== Task material

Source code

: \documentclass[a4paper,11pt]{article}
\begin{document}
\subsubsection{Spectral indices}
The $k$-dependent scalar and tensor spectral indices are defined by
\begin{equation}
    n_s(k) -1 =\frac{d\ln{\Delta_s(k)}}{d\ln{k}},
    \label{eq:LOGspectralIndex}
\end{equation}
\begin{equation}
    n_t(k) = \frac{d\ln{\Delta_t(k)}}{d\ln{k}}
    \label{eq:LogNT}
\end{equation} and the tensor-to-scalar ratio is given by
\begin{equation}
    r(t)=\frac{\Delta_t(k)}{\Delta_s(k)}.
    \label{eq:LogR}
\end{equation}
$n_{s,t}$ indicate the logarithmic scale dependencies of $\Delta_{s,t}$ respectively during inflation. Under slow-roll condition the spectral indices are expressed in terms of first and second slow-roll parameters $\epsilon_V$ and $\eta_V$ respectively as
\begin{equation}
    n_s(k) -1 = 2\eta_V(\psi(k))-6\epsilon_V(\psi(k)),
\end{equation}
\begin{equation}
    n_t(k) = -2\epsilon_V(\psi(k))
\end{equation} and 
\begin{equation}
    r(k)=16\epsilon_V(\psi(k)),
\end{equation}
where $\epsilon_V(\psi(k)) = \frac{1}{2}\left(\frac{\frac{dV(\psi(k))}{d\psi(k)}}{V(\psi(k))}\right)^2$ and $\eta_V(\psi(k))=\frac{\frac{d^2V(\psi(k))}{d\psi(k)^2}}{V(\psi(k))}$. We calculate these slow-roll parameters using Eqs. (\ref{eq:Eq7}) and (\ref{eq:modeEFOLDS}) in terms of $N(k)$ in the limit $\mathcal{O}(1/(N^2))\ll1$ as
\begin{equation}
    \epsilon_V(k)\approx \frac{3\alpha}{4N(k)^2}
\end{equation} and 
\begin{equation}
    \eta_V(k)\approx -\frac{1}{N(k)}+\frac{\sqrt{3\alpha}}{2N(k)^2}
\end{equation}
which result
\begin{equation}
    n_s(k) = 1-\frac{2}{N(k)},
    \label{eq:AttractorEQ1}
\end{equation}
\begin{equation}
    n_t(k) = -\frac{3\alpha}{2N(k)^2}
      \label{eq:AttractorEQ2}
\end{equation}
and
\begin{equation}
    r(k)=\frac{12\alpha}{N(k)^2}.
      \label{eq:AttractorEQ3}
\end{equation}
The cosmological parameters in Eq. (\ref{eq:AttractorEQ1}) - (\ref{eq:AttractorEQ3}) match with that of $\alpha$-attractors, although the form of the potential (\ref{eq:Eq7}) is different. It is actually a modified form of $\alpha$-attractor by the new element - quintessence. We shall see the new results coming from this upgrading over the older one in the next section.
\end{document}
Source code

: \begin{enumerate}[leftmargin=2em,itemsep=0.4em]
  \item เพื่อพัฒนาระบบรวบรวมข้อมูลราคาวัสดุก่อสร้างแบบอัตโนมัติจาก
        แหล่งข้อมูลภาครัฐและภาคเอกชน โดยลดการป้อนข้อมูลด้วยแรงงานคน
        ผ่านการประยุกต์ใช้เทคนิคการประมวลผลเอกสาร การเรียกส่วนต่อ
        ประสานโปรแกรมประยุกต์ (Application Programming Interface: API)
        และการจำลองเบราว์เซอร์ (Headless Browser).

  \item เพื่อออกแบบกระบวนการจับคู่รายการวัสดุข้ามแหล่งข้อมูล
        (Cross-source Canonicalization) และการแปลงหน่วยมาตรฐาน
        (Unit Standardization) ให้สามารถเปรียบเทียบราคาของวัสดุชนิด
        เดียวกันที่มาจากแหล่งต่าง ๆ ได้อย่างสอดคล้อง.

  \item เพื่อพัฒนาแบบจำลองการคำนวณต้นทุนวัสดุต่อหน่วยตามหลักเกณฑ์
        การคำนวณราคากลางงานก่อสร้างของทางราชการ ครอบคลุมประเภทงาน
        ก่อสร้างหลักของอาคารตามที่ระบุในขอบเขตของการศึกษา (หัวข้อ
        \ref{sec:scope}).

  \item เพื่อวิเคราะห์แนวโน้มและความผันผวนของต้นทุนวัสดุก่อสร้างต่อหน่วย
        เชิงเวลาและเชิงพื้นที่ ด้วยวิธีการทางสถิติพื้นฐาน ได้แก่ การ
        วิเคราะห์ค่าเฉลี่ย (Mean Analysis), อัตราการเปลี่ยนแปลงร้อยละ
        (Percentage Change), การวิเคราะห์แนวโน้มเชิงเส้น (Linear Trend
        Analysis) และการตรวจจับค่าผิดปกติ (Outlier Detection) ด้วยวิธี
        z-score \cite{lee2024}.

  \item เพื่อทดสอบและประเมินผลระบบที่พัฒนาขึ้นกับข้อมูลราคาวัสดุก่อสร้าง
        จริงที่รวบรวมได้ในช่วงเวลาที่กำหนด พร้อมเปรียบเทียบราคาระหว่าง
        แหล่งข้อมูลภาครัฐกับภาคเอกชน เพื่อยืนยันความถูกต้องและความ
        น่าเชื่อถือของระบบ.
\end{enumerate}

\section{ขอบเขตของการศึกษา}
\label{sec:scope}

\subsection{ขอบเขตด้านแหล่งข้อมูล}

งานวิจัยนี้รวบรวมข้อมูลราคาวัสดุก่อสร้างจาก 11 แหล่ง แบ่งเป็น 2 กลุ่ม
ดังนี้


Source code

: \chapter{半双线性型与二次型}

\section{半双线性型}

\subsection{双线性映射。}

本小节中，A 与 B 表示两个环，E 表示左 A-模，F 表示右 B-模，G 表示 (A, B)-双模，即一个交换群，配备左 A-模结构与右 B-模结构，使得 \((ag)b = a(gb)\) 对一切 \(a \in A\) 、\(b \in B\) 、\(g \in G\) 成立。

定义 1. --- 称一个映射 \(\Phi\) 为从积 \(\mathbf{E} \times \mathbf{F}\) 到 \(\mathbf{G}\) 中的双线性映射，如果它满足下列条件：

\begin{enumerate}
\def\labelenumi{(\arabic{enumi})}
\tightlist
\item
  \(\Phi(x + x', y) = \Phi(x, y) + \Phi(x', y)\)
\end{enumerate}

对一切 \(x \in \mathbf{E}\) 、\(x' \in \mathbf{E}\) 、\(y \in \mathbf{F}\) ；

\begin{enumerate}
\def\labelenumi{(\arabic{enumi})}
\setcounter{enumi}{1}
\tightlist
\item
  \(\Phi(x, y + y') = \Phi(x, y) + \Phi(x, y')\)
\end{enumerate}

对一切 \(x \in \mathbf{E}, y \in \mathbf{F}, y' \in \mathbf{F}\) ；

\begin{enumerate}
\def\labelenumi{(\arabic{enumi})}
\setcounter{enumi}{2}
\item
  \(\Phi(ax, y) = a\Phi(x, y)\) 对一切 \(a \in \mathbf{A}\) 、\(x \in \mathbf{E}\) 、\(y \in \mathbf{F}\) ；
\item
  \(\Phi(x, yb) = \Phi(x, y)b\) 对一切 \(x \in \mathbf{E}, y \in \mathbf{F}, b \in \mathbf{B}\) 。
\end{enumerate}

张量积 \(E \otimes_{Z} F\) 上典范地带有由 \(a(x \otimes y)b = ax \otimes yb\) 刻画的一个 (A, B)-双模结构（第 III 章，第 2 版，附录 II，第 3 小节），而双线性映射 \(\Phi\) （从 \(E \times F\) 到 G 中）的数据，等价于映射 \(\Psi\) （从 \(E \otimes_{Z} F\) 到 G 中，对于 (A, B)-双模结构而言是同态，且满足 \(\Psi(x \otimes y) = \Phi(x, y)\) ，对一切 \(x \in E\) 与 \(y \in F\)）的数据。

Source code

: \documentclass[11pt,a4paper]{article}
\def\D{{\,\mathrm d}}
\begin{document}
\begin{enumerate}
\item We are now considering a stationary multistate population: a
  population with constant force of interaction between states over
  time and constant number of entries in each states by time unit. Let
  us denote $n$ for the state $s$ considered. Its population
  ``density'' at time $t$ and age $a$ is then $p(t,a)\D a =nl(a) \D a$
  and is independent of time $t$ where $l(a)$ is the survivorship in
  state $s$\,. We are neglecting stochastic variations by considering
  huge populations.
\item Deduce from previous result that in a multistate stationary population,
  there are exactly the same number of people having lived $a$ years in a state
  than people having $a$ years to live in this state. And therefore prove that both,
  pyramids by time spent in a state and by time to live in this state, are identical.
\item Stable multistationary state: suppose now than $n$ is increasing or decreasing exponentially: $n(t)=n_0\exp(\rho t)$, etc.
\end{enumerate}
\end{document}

====

=== Problem statement ===
Using the entries above, output exactly the lines between the line holding "and $\eta_V$ respectively as" and the line holding "(Cross-source Canonicalization) และการแปลงหน่วยมาตรฐาน", end lines included, and nothing more.

=== Solution ===
$n_{s,t}$ indicate the logarithmic scale dependencies of $\Delta_{s,t}$ respectively during inflation. Under slow-roll condition the spectral indices are expressed in terms of first and second slow-roll parameters $\epsilon_V$ and $\eta_V$ respectively as
\begin{equation}
    n_s(k) -1 = 2\eta_V(\psi(k))-6\epsilon_V(\psi(k)),
\end{equation}
\begin{equation}
    n_t(k) = -2\epsilon_V(\psi(k))
\end{equation} and 
\begin{equation}
    r(k)=16\epsilon_V(\psi(k)),
\end{equation}
where $\epsilon_V(\psi(k)) = \frac{1}{2}\left(\frac{\frac{dV(\psi(k))}{d\psi(k)}}{V(\psi(k))}\right)^2$ and $\eta_V(\psi(k))=\frac{\frac{d^2V(\psi(k))}{d\psi(k)^2}}{V(\psi(k))}$. We calculate these slow-roll parameters using Eqs. (\ref{eq:Eq7}) and (\ref{eq:modeEFOLDS}) in terms of $N(k)$ in the limit $\mathcal{O}(1/(N^2))\ll1$ as
\begin{equation}
    \epsilon_V(k)\approx \frac{3\alpha}{4N(k)^2}
\end{equation} and 
\begin{equation}
    \eta_V(k)\approx -\frac{1}{N(k)}+\frac{\sqrt{3\alpha}}{2N(k)^2}
\end{equation}
which result
\begin{equation}
    n_s(k) = 1-\frac{2}{N(k)},
    \label{eq:AttractorEQ1}
\end{equation}
\begin{equation}
    n_t(k) = -\frac{3\alpha}{2N(k)^2}
      \label{eq:AttractorEQ2}
\end{equation}
and
\begin{equation}
    r(k)=\frac{12\alpha}{N(k)^2}.
      \label{eq:AttractorEQ3}
\end{equation}
The cosmological parameters in Eq. (\ref{eq:AttractorEQ1}) - (\ref{eq:AttractorEQ3}) match with that of $\alpha$-attractors, although the form of the potential (\ref{eq:Eq7}) is different. It is actually a modified form of $\alpha$-attractor by the new element - quintessence. We shall see the new results coming from this upgrading over the older one in the next section.
\end{document}
Source code

: \begin{enumerate}[leftmargin=2em,itemsep=0.4em]
  \item เพื่อพัฒนาระบบรวบรวมข้อมูลราคาวัสดุก่อสร้างแบบอัตโนมัติจาก
        แหล่งข้อมูลภาครัฐและภาคเอกชน โดยลดการป้อนข้อมูลด้วยแรงงานคน
        ผ่านการประยุกต์ใช้เทคนิคการประมวลผลเอกสาร การเรียกส่วนต่อ
        ประสานโปรแกรมประยุกต์ (Application Programming Interface: API)
        และการจำลองเบราว์เซอร์ (Headless Browser).

  \item เพื่อออกแบบกระบวนการจับคู่รายการวัสดุข้ามแหล่งข้อมูล
        (Cross-source Canonicalization) และการแปลงหน่วยมาตรฐาน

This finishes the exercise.